The shower is undefeated as a debate venue. You're three minutes into rinsing your hair and suddenly you're delivering the precise, devastating, reasonable-but-firm response to the thing your manager said on Tuesday. You've got the pacing right. You've got the pause before the closing line. Your manager, notably, is not in the shower. The conversation you're winning does not exist.
Almost everyone does this, and almost everyone suspects it's a little unhinged. It isn't. Communication researchers have been studying these private productions since the late 1980s, when James Honeycutt founded a whole research program around what he called imagined interactions: the daydreams in which we run conversations with people who aren't there, complete with dialogue, tone, and imagined comebacks.
your brain runs simulations
Honeycutt's work catalogued what these mental screenplays are actually for, and the list is longer than "reliving arguments." Imagined interactions help us maintain relationships, work through conflict, understand ourselves, vent feelings we can't vent anywhere else, and stand in for conversations we'll never get to have, with someone who died, say, or someone who stopped answering. But the function most of us know best is rehearsal. Job seekers run imagined interviews before real ones. Speakers rehearse talks against imaginary audiences. In later work on inner speech, Honeycutt connected these simulations to the running verbal channel most of us live with all day, the narrator that never quite shuts up.
Seen this way, the shower argument is a flight simulator. Crashing in the simulator is free. You get to test the angry version of the sentence, notice it sounds cruel, and file the calmer draft instead. You get to hear the other person's likely objection before they make it. A rehearsed conversation that stays reasonably close to the real one is preparation in the truest sense.
The trouble is that nobody's simulator comes with an off switch.
when the simulator turns on you
There's a version of this that clinicians know well, and it isn't preparation. In the research on social anxiety it's called pre-event rumination, and a review by Erika Penney and Maree Abbott in Behaviour Change describes the shape of it: in the days before a social event, anxious minds replay past stumbles, conjure images of failing, and assume the worst, so that by the time the actual moment arrives they walk in already flooded, scanning the room for proof that it's going badly. The rehearsal doesn't prepare them for the conversation. It pre-ruins it.
What's striking is how sticky the habit is. In a 2018 randomized trial, Matthew Modini and Abbott told people with social anxiety they'd have to give a speech in four days, then instructed half of them to "ban" rehearsing it, using a technique called detached mindfulness: notice the worry arrive, decline to engage, let it pass. The banned group reported rumination that was less frequent, less distressing, and easier to control. But the researchers' quieter finding was that pre-event rumination is durable. Even people actively trying not to run the simulation kept finding themselves inside it.

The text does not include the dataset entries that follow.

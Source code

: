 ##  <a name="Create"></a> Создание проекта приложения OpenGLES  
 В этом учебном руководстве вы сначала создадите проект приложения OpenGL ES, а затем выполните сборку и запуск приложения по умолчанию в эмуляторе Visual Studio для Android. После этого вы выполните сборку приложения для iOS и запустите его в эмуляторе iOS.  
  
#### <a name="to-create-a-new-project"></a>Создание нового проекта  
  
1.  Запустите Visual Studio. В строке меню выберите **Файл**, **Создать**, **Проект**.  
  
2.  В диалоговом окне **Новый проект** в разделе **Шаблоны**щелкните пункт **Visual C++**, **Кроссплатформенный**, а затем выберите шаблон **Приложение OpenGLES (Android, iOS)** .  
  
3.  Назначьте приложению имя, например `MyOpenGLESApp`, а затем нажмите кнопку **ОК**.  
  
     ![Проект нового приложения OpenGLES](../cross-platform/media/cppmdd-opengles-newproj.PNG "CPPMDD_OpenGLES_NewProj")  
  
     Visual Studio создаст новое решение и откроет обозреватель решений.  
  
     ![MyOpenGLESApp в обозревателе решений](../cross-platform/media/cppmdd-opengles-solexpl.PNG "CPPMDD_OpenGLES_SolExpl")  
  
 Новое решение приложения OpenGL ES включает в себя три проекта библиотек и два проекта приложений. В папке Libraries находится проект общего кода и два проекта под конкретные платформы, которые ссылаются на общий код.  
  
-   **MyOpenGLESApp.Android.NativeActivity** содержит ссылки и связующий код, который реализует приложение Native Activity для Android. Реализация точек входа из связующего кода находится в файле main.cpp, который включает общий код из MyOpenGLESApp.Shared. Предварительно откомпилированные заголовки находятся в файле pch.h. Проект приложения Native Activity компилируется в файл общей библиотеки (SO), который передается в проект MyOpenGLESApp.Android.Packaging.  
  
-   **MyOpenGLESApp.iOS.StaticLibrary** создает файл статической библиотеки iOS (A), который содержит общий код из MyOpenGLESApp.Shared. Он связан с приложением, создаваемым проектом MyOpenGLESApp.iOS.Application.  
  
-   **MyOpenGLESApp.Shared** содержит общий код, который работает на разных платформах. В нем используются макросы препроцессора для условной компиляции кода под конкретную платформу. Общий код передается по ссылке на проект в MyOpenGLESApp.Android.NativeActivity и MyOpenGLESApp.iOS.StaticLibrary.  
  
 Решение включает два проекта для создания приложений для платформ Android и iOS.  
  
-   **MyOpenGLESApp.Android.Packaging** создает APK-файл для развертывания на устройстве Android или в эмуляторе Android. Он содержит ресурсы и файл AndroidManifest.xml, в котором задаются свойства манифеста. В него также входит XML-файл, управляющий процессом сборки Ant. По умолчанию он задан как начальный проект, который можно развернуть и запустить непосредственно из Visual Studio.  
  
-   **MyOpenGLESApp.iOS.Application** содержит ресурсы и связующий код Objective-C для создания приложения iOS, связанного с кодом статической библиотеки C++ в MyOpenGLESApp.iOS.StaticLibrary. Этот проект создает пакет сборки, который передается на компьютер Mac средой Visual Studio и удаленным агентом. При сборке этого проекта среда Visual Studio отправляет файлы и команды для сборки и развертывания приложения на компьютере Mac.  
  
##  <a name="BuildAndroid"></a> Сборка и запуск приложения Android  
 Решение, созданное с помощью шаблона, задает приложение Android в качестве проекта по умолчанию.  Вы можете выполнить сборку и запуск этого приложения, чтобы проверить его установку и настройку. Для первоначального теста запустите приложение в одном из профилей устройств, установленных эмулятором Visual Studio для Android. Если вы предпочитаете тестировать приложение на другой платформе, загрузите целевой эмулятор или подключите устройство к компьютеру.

And even for the non-anxious, over-rehearsal has costs. Psychologist Mark Travers argues in Forbes that the imagined conversation can work as a false resolution: your brain treats the simulation as if it happened, the pressure drops, and the real conversation quietly never occurs. You already said it, after all. Just not to them. And when you do show up, the script becomes a cage. The other person fails to say their assigned lines, and you're so busy steering back to your rehearsed material that you stop listening.
give it an ending
So the difference between rehearsing and ruminating isn't the content. It's whether the thing ever ends. A rehearsal has a final take. Rumination is the same scene shot forty times with no director to call it.
One honest way to force an ending is to get the conversation out of your head entirely, once, at full volume. Say the whole thing out loud, start to finish, and let yourself hear it. Spoken words move at a fixed speed and then stop, which is exactly what looping thoughts refuse to do. This is part of why we built Joice, a voice journal you talk to like a friend: the fortieth mental take of a conversation usually just needs one real performance, with a listener that asks what you actually want to happen, before your head is willing to move on.
The usual caveat applies. If the rehearsals are running your evenings, or the dread has a clinical weight to it, that's a conversation for a professional, not an app or an essay.
But the ordinary shower argument? Keep it. It's your brain doing something old and clever: practicing being a person before it counts. Give the scene one good take, say the last line like you mean it, and let the water carry the rest of the production away.